Что остается интеллектуалу, вбитому в депрессию экзистенциальным страхом смерти? Занять время земной жизни вещами, которые помогут забыть об этом страхе. Собственно, поиски правды факта в отношении убийства двух молодых людей ценны прежде всего тем, что они наполняют жизнь чужим экзистенциальным опытом и, следовательно, могут служить современному интеллектуалу средством отдохновения от постоянного ужаса — в про?пасти пропа?сть… Альбер Камю в качестве лекарства от ужаса перед грядущей кончиной рекомендовал творчество и наслаждение “каждым мигом жизни” в широком диапазоне: от того, что советовали киренаики, до того, чем занимались эпикурейцы. Терехов предлагает любителям экзистенциальной философии новинку. Он, в сущности, говорит: “В нашей бессмысленной жизни есть еще один способ как следует отвлечься — всмотреться в чужие бессмысленные жизни и отыскать в них какой-то смысл. Но только в истину, в самую истину отношений надо глядеть, не тратя умственную энергию на упрощения”.

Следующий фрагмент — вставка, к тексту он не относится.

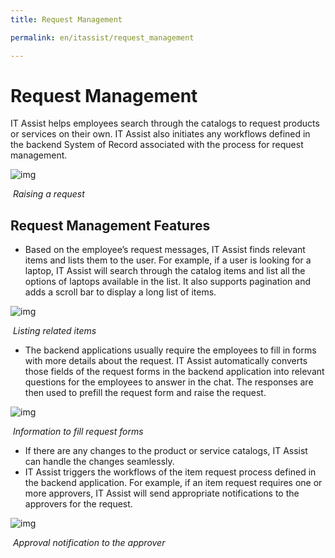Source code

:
 ```yaml
---
title: Request Management

permalink: en/itassist/request_management

---
```


# Request Management

IT Assist helps employees search through the catalogs to request products or services on their own. IT Assist also initiates any workflows defined in the backend System of Record associated with the process for request management.

![img](images/en/itassist/raising-a-request.png)

​																				*Raising a request*

## Request Management Features

- Based on the employee’s request messages, IT Assist finds relevant items and lists them to the user. For example, if a user is looking for a laptop, IT Assist will search through the catalog items and list all the options of laptops available in the list. It also supports pagination and adds a scroll bar to display a long list of items.

![img](images/en/itassist/listing-related-items.png)

​																				*Listing related items*

- The backend applications usually require the employees to fill in forms with more details about the request. IT Assist automatically converts those fields of the request forms in the backend application into relevant questions for the employees to answer in the chat. The responses are then used to prefill the request form and raise the request.

![img](images/en/itassist/information-to-fill-request-forms.png)

​																		*Information to fill request forms*

- If there are any changes to the product or service catalogs, IT Assist can handle the changes seamlessly. 
- IT Assist triggers the workflows of the item request process defined in the backend application. For example, if an item request requires one or more approvers, IT Assist will send appropriate notifications to the approvers for the request.

![img](images/en/itassist/approval-notification-to-the-approver.png)

​																	 *Approval notification to the approver*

Вместе с тем, когда правда факта добыта, т.е. когда картина убийства становится ясной, все то, что было определено совершенно точно… вновь рассыпается перед пытливым взглядом в бессмылицу. Главный герой, предельно авторизированный, по воле Терехова представлен читателям как большой знаток советских игрушечных солдатиков. Это очень важная, можно сказать, говорящая деталь. На протяжении нескольких лет центральный персонаж возится с расследованием убийства, произошедшего при глубоком Сталине. Переворачивает океан старых документов. Пользуется материалами полудопросов-полуинтервью, проведенных с теми прикосновенными к делу персонами, кто еще жив. Влезает в мистическую процедуру допроса мертвых душ. Решает вроде бы серьезнейшую проблему. А в итоге смысла у его работы оказывается не больше, чем у игры в солдатики. Да, главный герой с интересом относился к сталинскому периоду советской государственности. Да, он насытил свое любопытство. Да, он прикоснулся к тайнам Империи. И что? Опять к сердцу подступает непобедимая тоска, но смерть стала на несколько лет ближе. И вот уже в финальной сцене появляется образ корабля, странно похожего на ладью Харона, “…на корме появилась человеческая фигура с петлей, канатом в руке…”. Процесс близится к завершению.
Роман Терехова дарит читателю безнадежность в кафкианском смысле: выхода нет. Нет, и точка. Можно в лучшем случае немного отвлечь себя, развлечь себя, дать кому-то завлечь себя… Ненадолго. А потом — смерть. Такая же бессмысленная жизнь и такая же бессмысленная смерть, как и у тех, чью жизнь и чью смерть ты исследовал/расследовал.
Думается, роману предстоит печальная судьба. Автор слишком тщательно готовил “большое литературное событие”, поэтому оно может состояться слишком формально. Да, — признают, — мастер. Очень солидный получился кирпич... Некоторые осилят до конца. Большинство же умных, “квалифицированных” читателей все-таки недочитают. По началу книги, как уже говорилось, сделают вывод: “Серьезная вещь”. Но, если правде смотреть в глаза, ни первые, ни вторые перечитывать не станут. “Каменный мост”, принеся автору признание, но не славу, надо полагать, очень быстро превратится в “факт истории литературы”.
Книга неоправданно велика. Высокий объем авторизированных отступлений при ослабленной логике развития сюжета — особенно на последних двух сотнях страниц — превращают роман, начавшийся почти-детективом, в страшную тягомотину. Автор, по его собственному заявлению, ваял текст целых одиннадцать лет. Что ж, быть может, последние два-три года он мог бы с большим успехом заниматься иным литературным трудом. Пусть даже вся книга сделана без отступлений от уровня, взятого на первой сотне страниц, и, по гамбургскому счету, высокого. Допущена ошибка, которая немало поработает на мумификацию романа: автор снабдил свои экзистенциальные тезисы слишком обильным иллюстративным материалом. Мясо уже разжевано до фарша. Зачем прокручивать его в мясорубке еще разок, еще, потом еще, еще, еще и еще, а затем еще раз и еще? А потом еще раз.